- **Aim of the task**
Below are some records. Print exactly the lines between the one holding "powerful slash of" and the one holding "custodians for them", inclusive, and nothing else.

- **Input records**
== Segment start ==

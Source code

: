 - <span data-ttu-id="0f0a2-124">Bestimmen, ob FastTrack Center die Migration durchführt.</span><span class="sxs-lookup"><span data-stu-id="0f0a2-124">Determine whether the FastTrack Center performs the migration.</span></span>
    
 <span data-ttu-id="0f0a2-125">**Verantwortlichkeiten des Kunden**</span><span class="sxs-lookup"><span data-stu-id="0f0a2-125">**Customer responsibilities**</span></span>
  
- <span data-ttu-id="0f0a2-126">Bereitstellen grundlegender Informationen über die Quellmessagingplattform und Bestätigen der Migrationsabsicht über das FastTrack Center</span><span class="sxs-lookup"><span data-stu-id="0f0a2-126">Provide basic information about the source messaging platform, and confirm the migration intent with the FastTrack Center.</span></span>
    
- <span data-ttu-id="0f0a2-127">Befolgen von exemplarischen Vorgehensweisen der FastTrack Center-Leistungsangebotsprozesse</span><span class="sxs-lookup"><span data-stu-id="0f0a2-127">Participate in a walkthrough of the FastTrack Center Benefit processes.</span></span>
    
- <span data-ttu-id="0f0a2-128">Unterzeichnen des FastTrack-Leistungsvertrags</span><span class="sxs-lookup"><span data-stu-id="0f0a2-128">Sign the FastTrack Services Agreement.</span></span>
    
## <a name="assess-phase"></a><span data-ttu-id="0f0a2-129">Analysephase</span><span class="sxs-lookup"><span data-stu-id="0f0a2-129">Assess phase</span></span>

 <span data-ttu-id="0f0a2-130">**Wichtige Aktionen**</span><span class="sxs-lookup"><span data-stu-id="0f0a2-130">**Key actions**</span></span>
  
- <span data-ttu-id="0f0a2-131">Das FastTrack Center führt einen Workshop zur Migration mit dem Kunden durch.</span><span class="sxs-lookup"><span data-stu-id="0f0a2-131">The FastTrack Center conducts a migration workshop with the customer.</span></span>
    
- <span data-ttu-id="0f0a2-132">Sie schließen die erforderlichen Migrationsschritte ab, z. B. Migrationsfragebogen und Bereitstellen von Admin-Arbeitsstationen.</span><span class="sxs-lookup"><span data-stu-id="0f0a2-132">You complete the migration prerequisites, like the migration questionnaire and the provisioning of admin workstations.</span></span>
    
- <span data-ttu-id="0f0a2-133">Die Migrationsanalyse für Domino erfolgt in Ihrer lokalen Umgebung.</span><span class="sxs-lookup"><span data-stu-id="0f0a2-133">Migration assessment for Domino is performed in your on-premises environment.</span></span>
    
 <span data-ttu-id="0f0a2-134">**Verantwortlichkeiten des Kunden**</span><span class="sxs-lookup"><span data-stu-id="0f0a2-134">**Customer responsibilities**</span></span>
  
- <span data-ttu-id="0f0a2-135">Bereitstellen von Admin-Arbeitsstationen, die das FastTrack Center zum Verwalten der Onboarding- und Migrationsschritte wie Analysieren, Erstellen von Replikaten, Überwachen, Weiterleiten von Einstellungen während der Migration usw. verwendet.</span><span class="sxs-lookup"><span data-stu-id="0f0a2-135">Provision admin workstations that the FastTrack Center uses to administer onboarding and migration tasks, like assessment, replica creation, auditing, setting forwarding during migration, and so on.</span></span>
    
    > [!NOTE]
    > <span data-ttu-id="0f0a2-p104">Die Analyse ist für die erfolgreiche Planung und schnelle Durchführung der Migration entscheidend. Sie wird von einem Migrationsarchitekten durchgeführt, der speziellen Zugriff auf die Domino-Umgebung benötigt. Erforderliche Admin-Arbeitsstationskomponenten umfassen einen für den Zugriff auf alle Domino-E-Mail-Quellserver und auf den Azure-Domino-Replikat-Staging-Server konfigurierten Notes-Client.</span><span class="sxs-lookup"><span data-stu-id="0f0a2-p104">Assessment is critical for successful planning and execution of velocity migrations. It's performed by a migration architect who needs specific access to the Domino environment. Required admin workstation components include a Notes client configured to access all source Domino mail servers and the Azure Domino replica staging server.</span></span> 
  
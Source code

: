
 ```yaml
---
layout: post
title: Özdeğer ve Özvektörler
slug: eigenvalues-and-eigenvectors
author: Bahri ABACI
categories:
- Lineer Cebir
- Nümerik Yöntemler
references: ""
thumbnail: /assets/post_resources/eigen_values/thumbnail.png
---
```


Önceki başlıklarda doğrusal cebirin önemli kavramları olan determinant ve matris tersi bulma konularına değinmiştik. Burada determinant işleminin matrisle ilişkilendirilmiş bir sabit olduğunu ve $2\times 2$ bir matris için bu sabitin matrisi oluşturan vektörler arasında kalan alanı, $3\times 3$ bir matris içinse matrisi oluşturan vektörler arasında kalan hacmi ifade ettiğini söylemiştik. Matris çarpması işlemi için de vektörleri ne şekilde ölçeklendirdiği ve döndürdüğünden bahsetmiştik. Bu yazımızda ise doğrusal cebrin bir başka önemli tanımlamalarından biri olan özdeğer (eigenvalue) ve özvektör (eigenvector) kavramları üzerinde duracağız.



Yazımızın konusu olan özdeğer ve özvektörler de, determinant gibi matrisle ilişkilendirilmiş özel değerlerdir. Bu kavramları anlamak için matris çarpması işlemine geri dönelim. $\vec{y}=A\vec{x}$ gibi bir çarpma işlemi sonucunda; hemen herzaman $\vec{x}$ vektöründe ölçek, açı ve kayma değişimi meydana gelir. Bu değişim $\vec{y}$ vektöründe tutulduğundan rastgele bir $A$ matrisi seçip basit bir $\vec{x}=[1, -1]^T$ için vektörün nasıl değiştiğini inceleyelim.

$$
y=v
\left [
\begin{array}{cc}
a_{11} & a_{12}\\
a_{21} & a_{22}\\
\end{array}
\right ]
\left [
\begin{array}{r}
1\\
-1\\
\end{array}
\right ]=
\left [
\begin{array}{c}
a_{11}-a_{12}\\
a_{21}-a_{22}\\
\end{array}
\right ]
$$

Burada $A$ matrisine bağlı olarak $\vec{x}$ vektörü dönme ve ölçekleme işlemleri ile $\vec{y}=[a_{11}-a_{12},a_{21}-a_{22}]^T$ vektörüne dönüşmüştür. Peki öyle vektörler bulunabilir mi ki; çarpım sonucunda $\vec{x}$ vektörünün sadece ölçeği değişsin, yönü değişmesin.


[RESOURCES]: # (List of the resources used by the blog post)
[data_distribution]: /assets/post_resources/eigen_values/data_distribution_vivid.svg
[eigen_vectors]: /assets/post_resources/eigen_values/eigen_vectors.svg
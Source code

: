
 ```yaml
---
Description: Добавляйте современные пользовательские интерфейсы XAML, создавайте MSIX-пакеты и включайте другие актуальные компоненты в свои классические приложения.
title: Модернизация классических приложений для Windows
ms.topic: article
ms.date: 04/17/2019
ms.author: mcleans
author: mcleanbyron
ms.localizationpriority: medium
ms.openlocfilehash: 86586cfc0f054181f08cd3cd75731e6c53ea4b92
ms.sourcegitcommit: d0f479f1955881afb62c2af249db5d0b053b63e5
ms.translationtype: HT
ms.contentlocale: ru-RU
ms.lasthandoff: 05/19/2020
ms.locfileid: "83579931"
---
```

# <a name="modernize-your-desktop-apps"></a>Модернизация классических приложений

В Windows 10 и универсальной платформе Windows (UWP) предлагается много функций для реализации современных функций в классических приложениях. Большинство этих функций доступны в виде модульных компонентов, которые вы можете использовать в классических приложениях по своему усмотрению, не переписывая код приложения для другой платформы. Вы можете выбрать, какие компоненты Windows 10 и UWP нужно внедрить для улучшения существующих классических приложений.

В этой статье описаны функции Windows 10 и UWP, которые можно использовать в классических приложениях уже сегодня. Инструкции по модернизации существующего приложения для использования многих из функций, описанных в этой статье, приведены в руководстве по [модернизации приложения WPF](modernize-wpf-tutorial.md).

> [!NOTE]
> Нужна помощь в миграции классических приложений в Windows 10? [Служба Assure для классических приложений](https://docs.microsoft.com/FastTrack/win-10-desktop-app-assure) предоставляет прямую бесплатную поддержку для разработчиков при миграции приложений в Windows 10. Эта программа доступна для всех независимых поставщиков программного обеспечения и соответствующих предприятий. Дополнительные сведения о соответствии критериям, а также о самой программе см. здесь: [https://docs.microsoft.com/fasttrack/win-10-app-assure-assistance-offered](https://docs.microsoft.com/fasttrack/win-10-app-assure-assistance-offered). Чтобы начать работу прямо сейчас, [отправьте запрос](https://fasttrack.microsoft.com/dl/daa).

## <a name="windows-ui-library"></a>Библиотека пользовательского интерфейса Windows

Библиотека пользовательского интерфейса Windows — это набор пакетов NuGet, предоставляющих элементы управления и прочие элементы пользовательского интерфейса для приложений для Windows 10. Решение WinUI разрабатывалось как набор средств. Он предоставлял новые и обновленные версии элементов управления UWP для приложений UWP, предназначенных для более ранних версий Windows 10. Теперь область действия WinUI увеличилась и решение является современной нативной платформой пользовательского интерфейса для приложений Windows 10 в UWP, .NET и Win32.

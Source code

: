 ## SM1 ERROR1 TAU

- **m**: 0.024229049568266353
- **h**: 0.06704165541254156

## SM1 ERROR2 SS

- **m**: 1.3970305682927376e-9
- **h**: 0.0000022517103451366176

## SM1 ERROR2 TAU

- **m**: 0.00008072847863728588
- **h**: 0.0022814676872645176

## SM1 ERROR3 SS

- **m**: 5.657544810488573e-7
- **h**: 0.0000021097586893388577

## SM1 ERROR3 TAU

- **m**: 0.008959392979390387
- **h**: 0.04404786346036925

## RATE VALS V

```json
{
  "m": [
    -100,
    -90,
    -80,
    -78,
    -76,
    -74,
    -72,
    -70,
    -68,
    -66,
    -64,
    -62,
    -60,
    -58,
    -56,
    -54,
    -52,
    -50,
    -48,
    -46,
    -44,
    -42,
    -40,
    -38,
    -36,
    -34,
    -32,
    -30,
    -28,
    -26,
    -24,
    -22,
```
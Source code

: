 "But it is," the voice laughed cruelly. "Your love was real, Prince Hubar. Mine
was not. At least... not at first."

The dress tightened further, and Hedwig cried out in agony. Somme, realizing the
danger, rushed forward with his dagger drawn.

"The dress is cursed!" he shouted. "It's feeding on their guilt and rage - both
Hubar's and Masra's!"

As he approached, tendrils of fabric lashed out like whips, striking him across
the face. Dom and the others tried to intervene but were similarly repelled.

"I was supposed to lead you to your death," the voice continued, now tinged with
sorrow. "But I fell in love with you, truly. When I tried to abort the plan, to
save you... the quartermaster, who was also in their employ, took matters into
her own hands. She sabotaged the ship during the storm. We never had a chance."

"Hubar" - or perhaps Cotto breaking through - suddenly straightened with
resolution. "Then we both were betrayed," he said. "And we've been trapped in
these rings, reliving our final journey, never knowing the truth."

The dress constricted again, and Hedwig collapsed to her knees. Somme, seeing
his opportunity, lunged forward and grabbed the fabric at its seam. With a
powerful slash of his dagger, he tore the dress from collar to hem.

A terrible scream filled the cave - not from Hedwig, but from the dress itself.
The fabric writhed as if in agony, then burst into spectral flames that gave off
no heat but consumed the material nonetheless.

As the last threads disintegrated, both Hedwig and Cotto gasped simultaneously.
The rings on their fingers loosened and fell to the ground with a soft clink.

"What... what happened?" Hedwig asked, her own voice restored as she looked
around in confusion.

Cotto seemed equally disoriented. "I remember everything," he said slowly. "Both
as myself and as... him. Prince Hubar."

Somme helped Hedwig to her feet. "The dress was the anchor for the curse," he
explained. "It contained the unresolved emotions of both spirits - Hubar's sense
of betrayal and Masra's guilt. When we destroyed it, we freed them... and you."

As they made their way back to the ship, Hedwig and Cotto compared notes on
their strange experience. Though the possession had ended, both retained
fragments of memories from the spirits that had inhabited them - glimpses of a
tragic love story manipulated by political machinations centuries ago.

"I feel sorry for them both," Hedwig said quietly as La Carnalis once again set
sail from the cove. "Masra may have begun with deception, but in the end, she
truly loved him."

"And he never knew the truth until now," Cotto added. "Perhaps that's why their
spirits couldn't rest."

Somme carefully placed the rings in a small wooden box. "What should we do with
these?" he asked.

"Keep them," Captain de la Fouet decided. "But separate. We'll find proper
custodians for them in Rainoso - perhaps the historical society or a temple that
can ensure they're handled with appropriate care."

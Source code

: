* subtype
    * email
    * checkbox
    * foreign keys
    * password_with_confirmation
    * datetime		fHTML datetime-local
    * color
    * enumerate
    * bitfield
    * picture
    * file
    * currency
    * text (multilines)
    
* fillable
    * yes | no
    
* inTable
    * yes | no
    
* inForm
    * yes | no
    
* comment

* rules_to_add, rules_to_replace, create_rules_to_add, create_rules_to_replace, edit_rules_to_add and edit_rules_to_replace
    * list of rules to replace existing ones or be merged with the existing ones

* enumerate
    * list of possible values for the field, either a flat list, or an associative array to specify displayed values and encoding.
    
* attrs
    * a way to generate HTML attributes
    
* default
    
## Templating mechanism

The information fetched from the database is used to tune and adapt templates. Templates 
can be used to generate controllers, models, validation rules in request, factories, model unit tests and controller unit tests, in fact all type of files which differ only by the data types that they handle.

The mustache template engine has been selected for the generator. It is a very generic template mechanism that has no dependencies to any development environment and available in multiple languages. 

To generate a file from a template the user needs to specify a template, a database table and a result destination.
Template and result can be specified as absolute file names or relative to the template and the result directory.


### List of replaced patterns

== Segment end ==

- **Task solution**
powerful slash of his dagger, he tore the dress from collar to hem.

A terrible scream filled the cave - not from Hedwig, but from the dress itself.
The fabric writhed as if in agony, then burst into spectral flames that gave off
no heat but consumed the material nonetheless.

As the last threads disintegrated, both Hedwig and Cotto gasped simultaneously.
The rings on their fingers loosened and fell to the ground with a soft clink.

"What... what happened?" Hedwig asked, her own voice restored as she looked
around in confusion.

Cotto seemed equally disoriented. "I remember everything," he said slowly. "Both
as myself and as... him. Prince Hubar."

Somme helped Hedwig to her feet. "The dress was the anchor for the curse," he
explained. "It contained the unresolved emotions of both spirits - Hubar's sense
of betrayal and Masra's guilt. When we destroyed it, we freed them... and you."

As they made their way back to the ship, Hedwig and Cotto compared notes on
their strange experience. Though the possession had ended, both retained
fragments of memories from the spirits that had inhabited them - glimpses of a
tragic love story manipulated by political machinations centuries ago.

"I feel sorry for them both," Hedwig said quietly as La Carnalis once again set
sail from the cove. "Masra may have begun with deception, but in the end, she
truly loved him."

"And he never knew the truth until now," Cotto added. "Perhaps that's why their
spirits couldn't rest."

Somme carefully placed the rings in a small wooden box. "What should we do with
these?" he asked.

"Keep them," Captain de la Fouet decided. "But separate. We'll find proper
custodians for them in Rainoso - perhaps the historical society or a temple that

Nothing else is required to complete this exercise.